• **Data**:
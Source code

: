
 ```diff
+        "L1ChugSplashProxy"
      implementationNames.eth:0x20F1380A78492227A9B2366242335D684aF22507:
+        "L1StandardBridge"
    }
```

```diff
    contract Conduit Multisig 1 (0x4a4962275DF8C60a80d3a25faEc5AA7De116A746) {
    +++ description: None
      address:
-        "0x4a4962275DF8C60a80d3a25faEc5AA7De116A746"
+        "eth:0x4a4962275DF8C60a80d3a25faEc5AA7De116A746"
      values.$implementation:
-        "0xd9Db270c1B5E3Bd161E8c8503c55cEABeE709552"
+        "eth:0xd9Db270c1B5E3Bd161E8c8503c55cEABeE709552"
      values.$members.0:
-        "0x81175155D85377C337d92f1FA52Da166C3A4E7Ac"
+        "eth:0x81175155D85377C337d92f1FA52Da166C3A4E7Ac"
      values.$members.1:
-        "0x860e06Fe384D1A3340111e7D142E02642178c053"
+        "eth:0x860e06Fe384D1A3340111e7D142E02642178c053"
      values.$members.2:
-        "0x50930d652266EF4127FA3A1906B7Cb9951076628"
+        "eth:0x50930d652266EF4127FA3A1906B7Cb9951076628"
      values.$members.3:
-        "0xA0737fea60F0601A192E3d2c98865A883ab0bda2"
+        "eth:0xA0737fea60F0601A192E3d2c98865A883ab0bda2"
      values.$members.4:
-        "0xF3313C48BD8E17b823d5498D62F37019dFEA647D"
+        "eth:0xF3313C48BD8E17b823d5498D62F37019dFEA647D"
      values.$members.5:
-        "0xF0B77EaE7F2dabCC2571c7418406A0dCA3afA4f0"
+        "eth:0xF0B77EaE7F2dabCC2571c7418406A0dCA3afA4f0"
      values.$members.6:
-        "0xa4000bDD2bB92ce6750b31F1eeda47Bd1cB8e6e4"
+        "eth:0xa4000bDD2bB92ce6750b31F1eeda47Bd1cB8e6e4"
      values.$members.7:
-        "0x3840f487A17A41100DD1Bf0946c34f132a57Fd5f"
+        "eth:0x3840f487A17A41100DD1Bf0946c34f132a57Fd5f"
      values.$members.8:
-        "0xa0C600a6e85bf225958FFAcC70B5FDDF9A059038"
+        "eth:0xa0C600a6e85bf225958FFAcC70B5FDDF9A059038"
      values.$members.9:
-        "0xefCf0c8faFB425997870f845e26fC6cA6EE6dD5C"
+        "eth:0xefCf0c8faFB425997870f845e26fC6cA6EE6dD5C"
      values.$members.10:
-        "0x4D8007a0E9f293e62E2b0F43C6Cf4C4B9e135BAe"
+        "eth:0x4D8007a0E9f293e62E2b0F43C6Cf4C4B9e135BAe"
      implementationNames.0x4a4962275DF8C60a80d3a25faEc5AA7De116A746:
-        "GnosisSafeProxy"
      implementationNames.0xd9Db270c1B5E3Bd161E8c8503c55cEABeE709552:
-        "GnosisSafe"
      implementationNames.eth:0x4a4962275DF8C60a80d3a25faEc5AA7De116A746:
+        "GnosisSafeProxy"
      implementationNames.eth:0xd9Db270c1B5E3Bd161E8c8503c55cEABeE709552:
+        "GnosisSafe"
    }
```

• **Task instructions**:
Count how many lines in the data contain the word "members", giving the number without comment.

• **Problem solution**:
11